> What to produce
Repeat the whole listing word for word, skipping pictures.
━━━━━ Material for this task
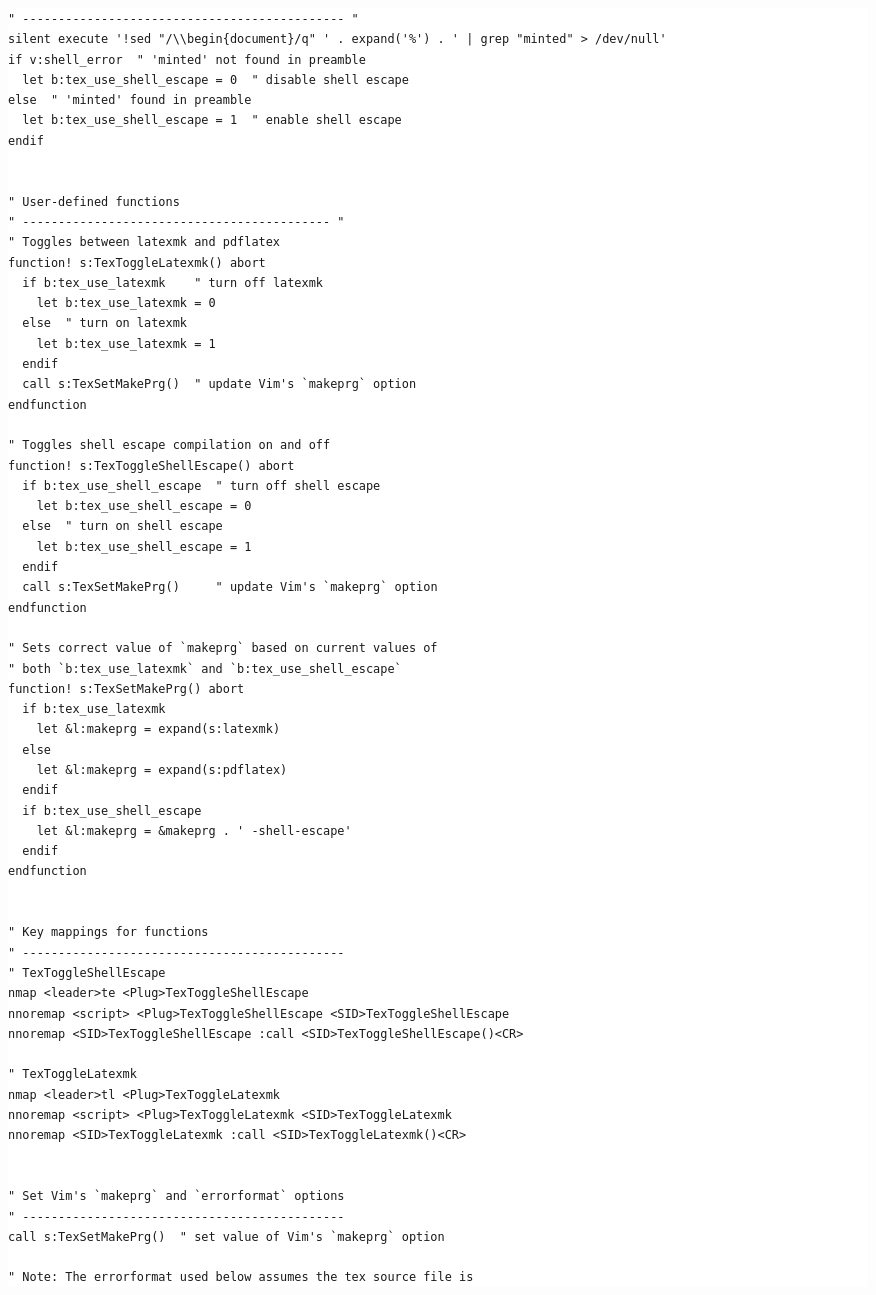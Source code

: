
```vim
" --------------------------------------------- "
silent execute '!sed "/\\begin{document}/q" ' . expand('%') . ' | grep "minted" > /dev/null'
if v:shell_error  " 'minted' not found in preamble
  let b:tex_use_shell_escape = 0  " disable shell escape
else  " 'minted' found in preamble
  let b:tex_use_shell_escape = 1  " enable shell escape
endif


" User-defined functions
" ------------------------------------------- "
" Toggles between latexmk and pdflatex
function! s:TexToggleLatexmk() abort
  if b:tex_use_latexmk    " turn off latexmk
    let b:tex_use_latexmk = 0
  else  " turn on latexmk
    let b:tex_use_latexmk = 1
  endif
  call s:TexSetMakePrg()  " update Vim's `makeprg` option
endfunction

" Toggles shell escape compilation on and off
function! s:TexToggleShellEscape() abort
  if b:tex_use_shell_escape  " turn off shell escape
    let b:tex_use_shell_escape = 0
  else  " turn on shell escape
    let b:tex_use_shell_escape = 1
  endif
  call s:TexSetMakePrg()     " update Vim's `makeprg` option
endfunction

" Sets correct value of `makeprg` based on current values of
" both `b:tex_use_latexmk` and `b:tex_use_shell_escape`
function! s:TexSetMakePrg() abort
  if b:tex_use_latexmk
    let &l:makeprg = expand(s:latexmk)
  else
    let &l:makeprg = expand(s:pdflatex)
  endif
  if b:tex_use_shell_escape
    let &l:makeprg = &makeprg . ' -shell-escape'
  endif
endfunction


" Key mappings for functions
" ---------------------------------------------
" TexToggleShellEscape
nmap <leader>te <Plug>TexToggleShellEscape
nnoremap <script> <Plug>TexToggleShellEscape <SID>TexToggleShellEscape
nnoremap <SID>TexToggleShellEscape :call <SID>TexToggleShellEscape()<CR>

" TexToggleLatexmk
nmap <leader>tl <Plug>TexToggleLatexmk
nnoremap <script> <Plug>TexToggleLatexmk <SID>TexToggleLatexmk
nnoremap <SID>TexToggleLatexmk :call <SID>TexToggleLatexmk()<CR>


" Set Vim's `makeprg` and `errorformat` options
" ---------------------------------------------
call s:TexSetMakePrg()  " set value of Vim's `makeprg` option

" Note: The errorformat used below assumes the tex source file is 
```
━━━━━━━━━━
> Written reply
Source code

:
```vim
" --------------------------------------------- "
silent execute '!sed "/\\begin{document}/q" ' . expand('%') . ' | grep "minted" > /dev/null'
if v:shell_error  " 'minted' not found in preamble
  let b:tex_use_shell_escape = 0  " disable shell escape
else  " 'minted' found in preamble
  let b:tex_use_shell_escape = 1  " enable shell escape
endif


" User-defined functions
" ------------------------------------------- "
" Toggles between latexmk and pdflatex
function! s:TexToggleLatexmk() abort
  if b:tex_use_latexmk    " turn off latexmk
    let b:tex_use_latexmk = 0
  else  " turn on latexmk
    let b:tex_use_latexmk = 1
  endif
  call s:TexSetMakePrg()  " update Vim's `makeprg` option
endfunction

" Toggles shell escape compilation on and off
function! s:TexToggleShellEscape() abort
  if b:tex_use_shell_escape  " turn off shell escape
    let b:tex_use_shell_escape = 0
  else  " turn on shell escape
    let b:tex_use_shell_escape = 1
  endif
  call s:TexSetMakePrg()     " update Vim's `makeprg` option
endfunction

" Sets correct value of `makeprg` based on current values of
" both `b:tex_use_latexmk` and `b:tex_use_shell_escape`
function! s:TexSetMakePrg() abort
  if b:tex_use_latexmk
    let &l:makeprg = expand(s:latexmk)
  else
    let &l:makeprg = expand(s:pdflatex)
  endif
  if b:tex_use_shell_escape
    let &l:makeprg = &makeprg . ' -shell-escape'
  endif
endfunction


" Key mappings for functions
" ---------------------------------------------
" TexToggleShellEscape
nmap <leader>te <Plug>TexToggleShellEscape
nnoremap <script> <Plug>TexToggleShellEscape <SID>TexToggleShellEscape
nnoremap <SID>TexToggleShellEscape :call <SID>TexToggleShellEscape()<CR>

" TexToggleLatexmk
nmap <leader>tl <Plug>TexToggleLatexmk
nnoremap <script> <Plug>TexToggleLatexmk <SID>TexToggleLatexmk
nnoremap <SID>TexToggleLatexmk :call <SID>TexToggleLatexmk()<CR>


" Set Vim's `makeprg` and `errorformat` options
" ---------------------------------------------
call s:TexSetMakePrg()  " set value of Vim's `makeprg` option

" Note: The errorformat used below assumes the tex source file is 
```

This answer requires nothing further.